Modular housing units during transport. Image courtesy of Liv-Connected.

The construction process of Liv-Connected homes is carried out with cartridges and flat-pack components that allow for a standardized approach for manufacturing and shipping in a manner that simplifies the assemblage and placement under various configurations and uses. Their
manufacturing partner, ATOMIC Homes, brings years of precision
construction and modular expertise to the process, maximizing quality
and efficiency. 

Liv-Connected designed this system as “component-linked construction (CLiC)” which allows shipping and assembling parts in a consolidated, quick, and accurate manner at a much lower cost than competitor modular home developers, according to the company.
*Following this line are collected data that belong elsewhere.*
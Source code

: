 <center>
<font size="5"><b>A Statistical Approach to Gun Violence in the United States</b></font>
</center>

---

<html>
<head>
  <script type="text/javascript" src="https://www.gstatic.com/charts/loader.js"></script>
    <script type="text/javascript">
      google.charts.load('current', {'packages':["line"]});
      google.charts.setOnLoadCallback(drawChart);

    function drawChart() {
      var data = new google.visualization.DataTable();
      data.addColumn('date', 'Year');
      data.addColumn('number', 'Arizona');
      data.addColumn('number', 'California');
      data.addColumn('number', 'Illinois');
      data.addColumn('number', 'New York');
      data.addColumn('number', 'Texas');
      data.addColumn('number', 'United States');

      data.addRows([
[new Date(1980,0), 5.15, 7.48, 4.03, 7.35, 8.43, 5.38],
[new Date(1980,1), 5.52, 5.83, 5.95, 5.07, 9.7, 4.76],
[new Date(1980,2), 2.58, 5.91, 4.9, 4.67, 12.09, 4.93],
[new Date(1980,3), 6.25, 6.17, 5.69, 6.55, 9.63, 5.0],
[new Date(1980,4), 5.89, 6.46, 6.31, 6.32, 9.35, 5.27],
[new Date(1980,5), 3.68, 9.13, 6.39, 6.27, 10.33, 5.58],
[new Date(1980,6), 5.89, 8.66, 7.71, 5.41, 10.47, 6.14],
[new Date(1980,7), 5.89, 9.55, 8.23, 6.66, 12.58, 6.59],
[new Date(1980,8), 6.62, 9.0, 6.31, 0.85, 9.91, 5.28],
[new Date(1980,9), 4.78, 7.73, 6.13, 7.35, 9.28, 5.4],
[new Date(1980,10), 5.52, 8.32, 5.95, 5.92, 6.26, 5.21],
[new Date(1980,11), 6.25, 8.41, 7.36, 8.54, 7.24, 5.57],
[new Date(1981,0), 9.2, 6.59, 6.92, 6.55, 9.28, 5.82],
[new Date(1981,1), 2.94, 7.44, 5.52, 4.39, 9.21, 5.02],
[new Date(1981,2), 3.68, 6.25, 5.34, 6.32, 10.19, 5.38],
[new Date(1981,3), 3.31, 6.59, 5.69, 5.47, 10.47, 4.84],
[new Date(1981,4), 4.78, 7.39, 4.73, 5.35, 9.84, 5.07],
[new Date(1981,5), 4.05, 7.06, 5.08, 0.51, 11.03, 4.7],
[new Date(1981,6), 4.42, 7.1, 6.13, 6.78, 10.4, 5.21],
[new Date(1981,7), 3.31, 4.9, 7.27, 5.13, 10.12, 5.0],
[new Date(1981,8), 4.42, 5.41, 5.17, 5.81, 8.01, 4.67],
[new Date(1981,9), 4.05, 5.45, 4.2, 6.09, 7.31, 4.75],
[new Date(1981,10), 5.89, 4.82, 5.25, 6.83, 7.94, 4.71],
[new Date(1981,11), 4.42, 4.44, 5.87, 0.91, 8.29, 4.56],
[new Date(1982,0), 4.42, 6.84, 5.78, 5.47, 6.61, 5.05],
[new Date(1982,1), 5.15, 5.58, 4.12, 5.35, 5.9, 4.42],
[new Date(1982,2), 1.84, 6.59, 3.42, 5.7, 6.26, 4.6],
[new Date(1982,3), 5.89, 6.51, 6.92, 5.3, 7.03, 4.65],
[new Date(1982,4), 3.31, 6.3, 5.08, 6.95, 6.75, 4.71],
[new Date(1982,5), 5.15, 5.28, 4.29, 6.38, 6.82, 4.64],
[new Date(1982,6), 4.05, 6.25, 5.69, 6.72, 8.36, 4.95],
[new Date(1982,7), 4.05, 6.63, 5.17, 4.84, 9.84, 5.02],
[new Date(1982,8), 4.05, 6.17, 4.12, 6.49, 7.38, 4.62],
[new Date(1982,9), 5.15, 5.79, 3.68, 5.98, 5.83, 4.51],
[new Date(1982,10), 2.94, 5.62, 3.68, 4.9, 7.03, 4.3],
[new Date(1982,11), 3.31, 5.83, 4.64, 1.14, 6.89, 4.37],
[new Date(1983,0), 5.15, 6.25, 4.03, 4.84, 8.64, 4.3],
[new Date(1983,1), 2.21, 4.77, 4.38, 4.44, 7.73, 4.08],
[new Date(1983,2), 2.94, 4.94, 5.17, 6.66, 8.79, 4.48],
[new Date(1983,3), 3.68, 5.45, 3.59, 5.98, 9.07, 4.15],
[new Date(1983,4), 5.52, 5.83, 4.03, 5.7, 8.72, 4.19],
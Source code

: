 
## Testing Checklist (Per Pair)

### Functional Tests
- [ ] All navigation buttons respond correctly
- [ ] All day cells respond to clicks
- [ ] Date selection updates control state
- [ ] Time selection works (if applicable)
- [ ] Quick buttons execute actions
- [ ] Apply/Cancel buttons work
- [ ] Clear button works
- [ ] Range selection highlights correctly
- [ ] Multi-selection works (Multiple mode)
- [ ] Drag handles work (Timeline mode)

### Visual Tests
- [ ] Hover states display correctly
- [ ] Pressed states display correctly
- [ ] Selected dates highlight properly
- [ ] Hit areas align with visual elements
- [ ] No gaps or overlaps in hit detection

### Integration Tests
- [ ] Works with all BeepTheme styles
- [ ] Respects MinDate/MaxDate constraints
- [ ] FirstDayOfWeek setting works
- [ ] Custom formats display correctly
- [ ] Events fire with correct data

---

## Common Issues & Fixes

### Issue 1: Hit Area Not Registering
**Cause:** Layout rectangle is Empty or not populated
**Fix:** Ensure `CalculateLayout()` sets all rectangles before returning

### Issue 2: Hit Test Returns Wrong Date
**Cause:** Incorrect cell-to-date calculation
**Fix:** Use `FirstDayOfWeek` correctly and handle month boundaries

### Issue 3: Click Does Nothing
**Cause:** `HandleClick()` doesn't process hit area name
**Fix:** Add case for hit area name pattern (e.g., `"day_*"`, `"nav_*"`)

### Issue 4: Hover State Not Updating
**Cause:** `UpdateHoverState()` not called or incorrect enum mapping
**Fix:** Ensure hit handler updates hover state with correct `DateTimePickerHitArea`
The following graphic illustrates a breakdown of home details and how each shipping component is then downsized for efficiency and affordability. 

“There was careful design of the components to break down and be re-assembled in a simple way including the roof panels, wall panels, and key components, such as the kitchen and bathroom,” Norbeck shared with Forbes. “We worked very hard to coordinate with our team to consolidate building systems within individual components, or to accommodate simple connections between components.” 

With the ability to be shipped at a rapid rate without compromising the freedom of customization, DXA celebrates the launch of Liv-Connected, an alleviator to the current housing shortage that employs technological additions, environmental care, and affordable living — all carried out within six months from order to delivery.